Curvature, group actions and geometric flows

曲率、群作用和几何流

• 批准号: 1506148
• 负责人: Wolfgang Ziller
• 金额: $ 43.15万
• 依托单位: University of Pennsylvania
• 依托单位国家: 美国
• 项目类别: Standard Grant
• 财政年份: 2015
• 资助国家: 美国
• 起止时间: 2015-07-01 至 2020-06-30
• 项目状态: 已结题
• 来源: https://www.nsf.gov/awardsearch/showAward?AWD_ID=1506148&HistoricalAwards=false
• 关键词: Curvature; group; actions; geometric; flows

Manifolds with positive sectional curvature can be characterized by the property that the sum of the three angles in any triangle is larger than 180 degrees, i.e., their geometry is similar to that of the round sphere (the surface of a ball). Global Riemannian geometry can be described as relating local invariants like curvature to global invariants; manifolds with positive or more generally non-negative curvature play an important role in this subject.

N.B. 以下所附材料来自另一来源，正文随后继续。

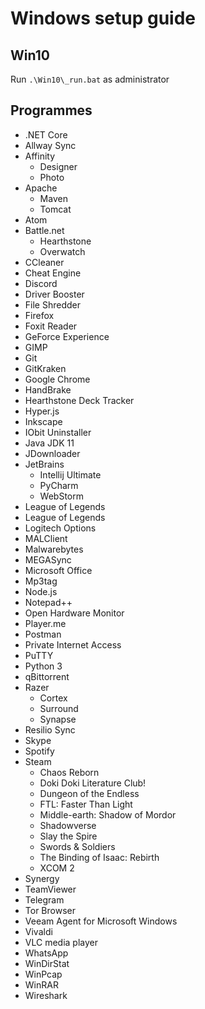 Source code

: # Windows setup guide

## Win10
Run `.\Win10\_run.bat` as administrator

## Programmes

- .NET Core
- Allway Sync
- Affinity
  - Designer
  - Photo
- Apache
  - Maven
  - Tomcat
- Atom
- Battle.net
  - Hearthstone
  - Overwatch
- CCleaner
- Cheat Engine
- Discord
- Driver Booster
- File Shredder
- Firefox
- Foxit Reader
- GeForce Experience
- GIMP
- Git
- GitKraken
- Google Chrome
- HandBrake
- Hearthstone Deck Tracker
- Hyper.js
- Inkscape
- IObit Uninstaller
- Java JDK 11
- JDownloader
- JetBrains
  - Intellij Ultimate
  - PyCharm
  - WebStorm
- League of Legends
- League of Legends
- Logitech Options
- MALClient
- Malwarebytes
- MEGASync
- Microsoft Office
- Mp3tag
- Node.js
- Notepad++
- Open Hardware Monitor
- Player.me
- Postman
- Private Internet Access
- PuTTY
- Python 3
- qBittorrent
- Razer
  - Cortex
  - Surround
  - Synapse
- Resilio Sync
- Skype
- Spotify
- Steam
  - Chaos Reborn
  - Doki Doki Literature Club!
  - Dungeon of the Endless
  - FTL: Faster Than Light
  - Middle-earth: Shadow of Mordor
  - Shadowverse
  - Slay the Spire
  - Swords & Soldiers
  - The Binding of Isaac: Rebirth
  - XCOM 2
- Synergy
- TeamViewer
- Telegram
- Tor Browser
- Veeam Agent for Microsoft Windows
- Vivaldi
- VLC media player
- WhatsApp
- WinDirStat
- WinPcap
- WinRAR
- Wireshark
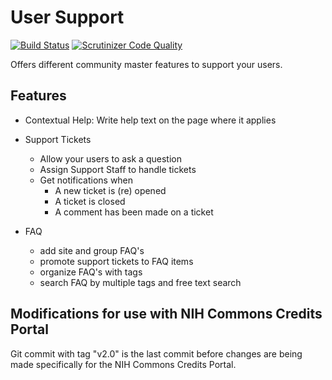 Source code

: User Support
============

[![Build Status](https://scrutinizer-ci.com/g/ColdTrick/user_support/badges/build.png?b=master)](https://scrutinizer-ci.com/g/ColdTrick/user_support/build-status/master)
[![Scrutinizer Code Quality](https://scrutinizer-ci.com/g/ColdTrick/user_support/badges/quality-score.png?b=master)](https://scrutinizer-ci.com/g/ColdTrick/user_support/?branch=master)

Offers different community master features to support your users.

Features
-----------

- Contextual Help: Write help text on the page where it applies
 
- Support Tickets
	- Allow your users to ask a question
	- Assign Support Staff to handle tickets
	- Get notifications when
		- A new ticket is (re) opened
		- A ticket is closed
		- A comment has been made on a ticket
 
- FAQ
	- add site and group FAQ's
	- promote support tickets to FAQ items
	- organize FAQ's with tags
	- search FAQ by multiple tags and free text search


Modifications for use with NIH Commons Credits Portal
-----------------------------------------------------
Git commit with tag "v2.0" is the last commit before changes are being made specifically for the NIH Commons Credits Portal. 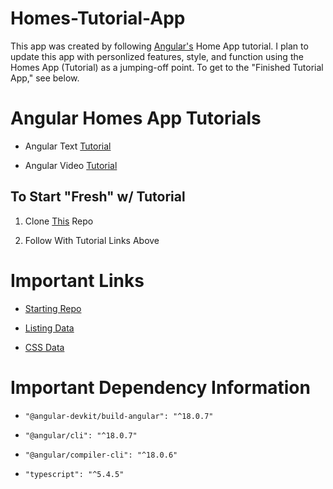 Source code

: # Homes-Tutorial-App
This app was created by following [Angular's](https://angular.dev/tutorials) Home App tutorial. I plan to update this app with personlized features, style, and function using the Homes App (Tutorial) as a jumping-off point. To get to the "Finished Tutorial App," see below. 

# Angular Homes App Tutorials
- Angular Text [Tutorial](https://angular.dev/tutorials/first-app) 


- Angular Video [Tutorial](https://www.youtube.com/playlist?list=PL1w1q3fL4pmj9k1FrJ3Pe91EPub2_h4jF) 

## To Start "Fresh" w/ Tutorial

1. Clone [This](https://github.com/angular/codelabs/tree/homes-app-start) Repo 

2. Follow With Tutorial Links Above


# Important Links

- [Starting Repo](https://github.com/angular/codelabs/tree/homes-app-start)

- [Listing Data](https://gist.github.com/MarkTechson/efe8a9d4727ef33949b78812e66db082)

- [CSS Data](https://gist.github.com/MarkTechson/fa601fdc856d26b3bfa5030dae147f00)

# Important Dependency Information
-     "@angular-devkit/build-angular": "^18.0.7"

-     "@angular/cli": "^18.0.7"
    
-     "@angular/compiler-cli": "^18.0.6"
-     "typescript": "^5.4.5"
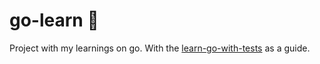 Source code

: # go-learn 🐹

Project with my learnings on go. With the [learn-go-with-tests](https://github.com/quii/learn-go-with-tests) as a guide.


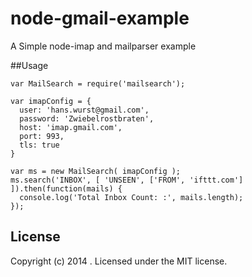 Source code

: # node-gmail-example

A Simple node-imap and mailparser example

##Usage

    var MailSearch = require('mailsearch');

    var imapConfig = {
      user: 'hans.wurst@gmail.com',
      password: 'Zwiebelrostbraten',
      host: 'imap.gmail.com',
      port: 993,
      tls: true
    }

    var ms = new MailSearch( imapConfig );
    ms.search('INBOX', [ 'UNSEEN', ['FROM', 'ifttt.com'] ]).then(function(mails) {
      console.log('Total Inbox Count: :', mails.length);
    });


## License
Copyright (c) 2014 . Licensed under the MIT license.
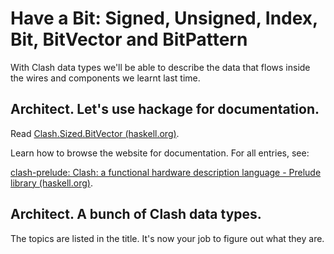 # Have a Bit: Signed, Unsigned, Index, Bit, BitVector and BitPattern

With Clash data types we'll be able to describe the data that flows inside the wires and components we learnt last time.

## Architect. Let's use hackage for documentation.

Read [Clash.Sized.BitVector (haskell.org)](https://hackage.haskell.org/package/clash-prelude-1.6.4/docs/Clash-Sized-BitVector.html).

Learn how to browse the website for documentation. For all entries, see:

[clash-prelude: Clash: a functional hardware description language - Prelude library (haskell.org)](https://hackage.haskell.org/package/clash-prelude-1.6.4).

## Architect. A bunch of Clash data types.

The topics are listed in the title. It's now your job to figure out what they are.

Another major theme in mathematics is that of symmetry. The principal investigator has made many contributions by combining both concepts, classifying positively curved manifolds with large symmetry groups and finding new examples, one of the most difficult parts of the subject. The principal investigator also studies such objects as submanifolds of Euclidean space, a classical subject since the seminal work of Gauss.This research project studies non-negative and positive curvature in several contexts. The work aims to find new examples of manifolds with positive curvature and to find obstructions to non-negative curvature by using concave functions arising from Jacobi fields. A frequent theme is the geometry of group actions whose orbits have small codimension, especially cohomogeneity one actions. The PI studies submanifolds of Euclidean space with nonnegative curvature and their rigidity properties. In recent years the Ricci flow has found many important applications in geometry. The PI plans to study further applications of such flows or possible modifications to the existence problem in positive curvature. The PI also studies relationships of positive or non-negative curvature with the concept of geometric formality and that of polar actions. In another project the PI studies initial value problems and existence of Einstein metrics on cohomogeneity one manifolds.

具有正截面曲率的流形的特征可以在于任何三角形中的三个角之和大于180度的性质，即，它们的几何形状类似于圆球（球的表面）的几何形状。整体黎曼几何可以描述为将局部不变量（如曲率）与整体不变量相关联;具有正曲率或更一般的非负曲率的流形在这一主题中扮演着重要角色。 数学中的另一个重要主题是对称性。主要研究者作出了许多贡献，结合这两个概念，分类积极弯曲流形与大型对称群，并找到新的例子，最困难的部分之一的主题。 首席研究员还研究欧几里得空间的子流形等对象，这是自高斯开创性工作以来的经典学科。该研究项目研究多种背景下的非负和正曲率。 这项工作的目的是找到新的例子，流形的正曲率和找到障碍，非负曲率通过使用凹函数产生的雅可比场。一个常见的主题是几何群行动的轨道有小余维，特别是余齐性一行动。 PI研究欧氏空间中具有非负曲率的子流形及其刚性性质。近年来，Ricci流在几何学中有许多重要的应用. PI计划进一步研究这种流动的应用或对正曲率存在问题的可能修改。 PI还研究了正曲率或非负曲率与几何形式和极作用概念的关系。在另一个项目中，PI研究了初值问题和上齐性流形上的爱因斯坦度量的存在性。